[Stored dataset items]
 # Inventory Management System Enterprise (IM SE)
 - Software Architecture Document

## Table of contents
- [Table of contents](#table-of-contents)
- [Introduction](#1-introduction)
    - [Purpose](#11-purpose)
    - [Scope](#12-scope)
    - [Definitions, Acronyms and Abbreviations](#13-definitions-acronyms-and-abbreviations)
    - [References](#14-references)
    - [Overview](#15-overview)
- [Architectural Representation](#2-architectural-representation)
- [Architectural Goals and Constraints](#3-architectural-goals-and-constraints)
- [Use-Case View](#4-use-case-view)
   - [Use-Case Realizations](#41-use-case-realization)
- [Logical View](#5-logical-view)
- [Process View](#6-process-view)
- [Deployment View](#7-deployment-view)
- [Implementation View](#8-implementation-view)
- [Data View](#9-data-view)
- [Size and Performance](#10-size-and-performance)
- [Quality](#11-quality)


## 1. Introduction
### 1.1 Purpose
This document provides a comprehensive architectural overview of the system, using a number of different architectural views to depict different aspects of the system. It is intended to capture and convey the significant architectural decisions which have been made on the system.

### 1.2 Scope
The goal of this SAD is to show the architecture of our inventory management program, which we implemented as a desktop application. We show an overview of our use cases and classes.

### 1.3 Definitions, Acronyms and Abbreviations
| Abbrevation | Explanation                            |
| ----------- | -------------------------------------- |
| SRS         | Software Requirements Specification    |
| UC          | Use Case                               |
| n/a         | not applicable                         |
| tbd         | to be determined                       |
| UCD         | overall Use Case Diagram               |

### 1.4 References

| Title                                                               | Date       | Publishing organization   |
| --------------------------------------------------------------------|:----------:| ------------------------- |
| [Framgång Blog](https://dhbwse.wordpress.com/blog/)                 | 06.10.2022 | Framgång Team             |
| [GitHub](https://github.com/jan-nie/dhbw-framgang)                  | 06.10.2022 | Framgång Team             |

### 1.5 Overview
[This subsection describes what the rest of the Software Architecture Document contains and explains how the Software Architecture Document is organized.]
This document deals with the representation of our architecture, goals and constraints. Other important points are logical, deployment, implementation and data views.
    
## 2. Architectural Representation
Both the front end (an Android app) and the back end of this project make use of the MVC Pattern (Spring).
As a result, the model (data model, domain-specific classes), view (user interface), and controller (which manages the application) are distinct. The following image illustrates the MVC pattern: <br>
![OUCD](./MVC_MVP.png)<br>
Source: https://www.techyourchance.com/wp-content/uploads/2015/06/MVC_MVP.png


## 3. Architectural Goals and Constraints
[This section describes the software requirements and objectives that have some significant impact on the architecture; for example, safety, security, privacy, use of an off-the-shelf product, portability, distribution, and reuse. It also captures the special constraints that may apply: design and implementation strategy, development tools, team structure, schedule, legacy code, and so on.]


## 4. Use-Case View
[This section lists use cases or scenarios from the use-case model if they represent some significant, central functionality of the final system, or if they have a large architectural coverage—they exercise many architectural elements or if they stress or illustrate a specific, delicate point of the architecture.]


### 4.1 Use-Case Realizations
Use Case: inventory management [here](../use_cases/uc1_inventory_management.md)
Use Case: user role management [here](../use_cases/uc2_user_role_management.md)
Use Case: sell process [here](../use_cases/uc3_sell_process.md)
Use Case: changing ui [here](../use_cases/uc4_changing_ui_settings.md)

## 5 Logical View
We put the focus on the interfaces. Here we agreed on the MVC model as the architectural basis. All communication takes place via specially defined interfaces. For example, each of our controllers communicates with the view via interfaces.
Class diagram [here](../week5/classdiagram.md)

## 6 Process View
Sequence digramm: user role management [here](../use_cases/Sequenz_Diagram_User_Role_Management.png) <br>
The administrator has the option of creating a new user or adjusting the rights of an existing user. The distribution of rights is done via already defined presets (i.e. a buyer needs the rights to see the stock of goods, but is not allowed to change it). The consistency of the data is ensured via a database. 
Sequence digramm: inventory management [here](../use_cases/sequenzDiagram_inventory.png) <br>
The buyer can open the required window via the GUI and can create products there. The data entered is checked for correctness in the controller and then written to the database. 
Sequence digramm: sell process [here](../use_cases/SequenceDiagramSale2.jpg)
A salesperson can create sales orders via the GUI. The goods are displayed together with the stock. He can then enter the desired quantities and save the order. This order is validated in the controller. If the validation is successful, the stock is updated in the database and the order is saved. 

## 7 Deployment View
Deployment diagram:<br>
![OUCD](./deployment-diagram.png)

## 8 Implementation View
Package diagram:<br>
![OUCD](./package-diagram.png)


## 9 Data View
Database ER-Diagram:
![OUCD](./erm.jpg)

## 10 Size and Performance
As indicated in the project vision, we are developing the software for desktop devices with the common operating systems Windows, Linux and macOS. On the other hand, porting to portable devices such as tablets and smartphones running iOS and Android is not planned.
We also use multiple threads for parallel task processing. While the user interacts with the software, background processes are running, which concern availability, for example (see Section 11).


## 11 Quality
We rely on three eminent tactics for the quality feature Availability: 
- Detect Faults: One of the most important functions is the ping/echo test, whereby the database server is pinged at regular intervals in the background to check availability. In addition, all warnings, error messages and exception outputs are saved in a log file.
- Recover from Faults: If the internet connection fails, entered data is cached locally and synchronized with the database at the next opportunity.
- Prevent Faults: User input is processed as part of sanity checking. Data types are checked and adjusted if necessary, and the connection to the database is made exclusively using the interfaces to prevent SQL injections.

### THE PROBLEM:
Your answer should repeat every entry exactly.

### EXERCISE SOLUTION:
 # Inventory Management System Enterprise (IM SE)
 - Software Architecture Document

## Table of contents
- [Table of contents](#table-of-contents)
- [Introduction](#1-introduction)
    - [Purpose](#11-purpose)
    - [Scope](#12-scope)
    - [Definitions, Acronyms and Abbreviations](#13-definitions-acronyms-and-abbreviations)
    - [References](#14-references)
    - [Overview](#15-overview)
- [Architectural Representation](#2-architectural-representation)
- [Architectural Goals and Constraints](#3-architectural-goals-and-constraints)
- [Use-Case View](#4-use-case-view)
   - [Use-Case Realizations](#41-use-case-realization)
- [Logical View](#5-logical-view)
- [Process View](#6-process-view)
- [Deployment View](#7-deployment-view)
- [Implementation View](#8-implementation-view)
- [Data View](#9-data-view)
- [Size and Performance](#10-size-and-performance)
- [Quality](#11-quality)


## 1. Introduction
### 1.1 Purpose
This document provides a comprehensive architectural overview of the system, using a number of different architectural views to depict different aspects of the system. It is intended to capture and convey the significant architectural decisions which have been made on the system.

### 1.2 Scope
The goal of this SAD is to show the architecture of our inventory management program, which we implemented as a desktop application. We show an overview of our use cases and classes.

### 1.3 Definitions, Acronyms and Abbreviations
| Abbrevation | Explanation                            |
| ----------- | -------------------------------------- |
| SRS         | Software Requirements Specification    |
| UC          | Use Case                               |
| n/a         | not applicable                         |
| tbd         | to be determined                       |
| UCD         | overall Use Case Diagram               |

### 1.4 References

| Title                                                               | Date       | Publishing organization   |
| --------------------------------------------------------------------|:----------:| ------------------------- |
| [Framgång Blog](https://dhbwse.wordpress.com/blog/)                 | 06.10.2022 | Framgång Team             |
| [GitHub](https://github.com/jan-nie/dhbw-framgang)                  | 06.10.2022 | Framgång Team             |

### 1.5 Overview
[This subsection describes what the rest of the Software Architecture Document contains and explains how the Software Architecture Document is organized.]
This document deals with the representation of our architecture, goals and constraints. Other important points are logical, deployment, implementation and data views.
    
## 2. Architectural Representation
Both the front end (an Android app) and the back end of this project make use of the MVC Pattern (Spring).
As a result, the model (data model, domain-specific classes), view (user interface), and controller (which manages the application) are distinct. The following image illustrates the MVC pattern: <br>
![OUCD](./MVC_MVP.png)<br>
Source: https://www.techyourchance.com/wp-content/uploads/2015/06/MVC_MVP.png


## 3. Architectural Goals and Constraints
[This section describes the software requirements and objectives that have some significant impact on the architecture; for example, safety, security, privacy, use of an off-the-shelf product, portability, distribution, and reuse. It also captures the special constraints that may apply: design and implementation strategy, development tools, team structure, schedule, legacy code, and so on.]


## 4. Use-Case View
[This section lists use cases or scenarios from the use-case model if they represent some significant, central functionality of the final system, or if they have a large architectural coverage—they exercise many architectural elements or if they stress or illustrate a specific, delicate point of the architecture.]


### 4.1 Use-Case Realizations
Use Case: inventory management [here](../use_cases/uc1_inventory_management.md)
Use Case: user role management [here](../use_cases/uc2_user_role_management.md)
Use Case: sell process [here](../use_cases/uc3_sell_process.md)
Use Case: changing ui [here](../use_cases/uc4_changing_ui_settings.md)

## 5 Logical View
We put the focus on the interfaces. Here we agreed on the MVC model as the architectural basis. All communication takes place via specially defined interfaces. For example, each of our controllers communicates with the view via interfaces.
Class diagram [here](../week5/classdiagram.md)

## 6 Process View
Sequence digramm: user role management [here](../use_cases/Sequenz_Diagram_User_Role_Management.png) <br>
The administrator has the option of creating a new user or adjusting the rights of an existing user. The distribution of rights is done via already defined presets (i.e. a buyer needs the rights to see the stock of goods, but is not allowed to change it). The consistency of the data is ensured via a database. 
Sequence digramm: inventory management [here](../use_cases/sequenzDiagram_inventory.png) <br>
The buyer can open the required window via the GUI and can create products there. The data entered is checked for correctness in the controller and then written to the database. 
Sequence digramm: sell process [here](../use_cases/SequenceDiagramSale2.jpg)
A salesperson can create sales orders via the GUI. The goods are displayed together with the stock. He can then enter the desired quantities and save the order. This order is validated in the controller. If the validation is successful, the stock is updated in the database and the order is saved. 

## 7 Deployment View
Deployment diagram:<br>
![OUCD](./deployment-diagram.png)

## 8 Implementation View
Package diagram:<br>
![OUCD](./package-diagram.png)


## 9 Data View
Database ER-Diagram:
![OUCD](./erm.jpg)

## 10 Size and Performance
As indicated in the project vision, we are developing the software for desktop devices with the common operating systems Windows, Linux and macOS. On the other hand, porting to portable devices such as tablets and smartphones running iOS and Android is not planned.
We also use multiple threads for parallel task processing. While the user interacts with the software, background processes are running, which concern availability, for example (see Section 11).


## 11 Quality
We rely on three eminent tactics for the quality feature Availability: 
- Detect Faults: One of the most important functions is the ping/echo test, whereby the database server is pinged at regular intervals in the background to check availability. In addition, all warnings, error messages and exception outputs are saved in a log file.
- Recover from Faults: If the internet connection fails, entered data is cached locally and synchronized with the database at the next opportunity.
- Prevent Faults: User input is processed as part of sanity checking. Data types are checked and adjusted if necessary, and the connection to the database is made exclusively using the interfaces to prevent SQL injections.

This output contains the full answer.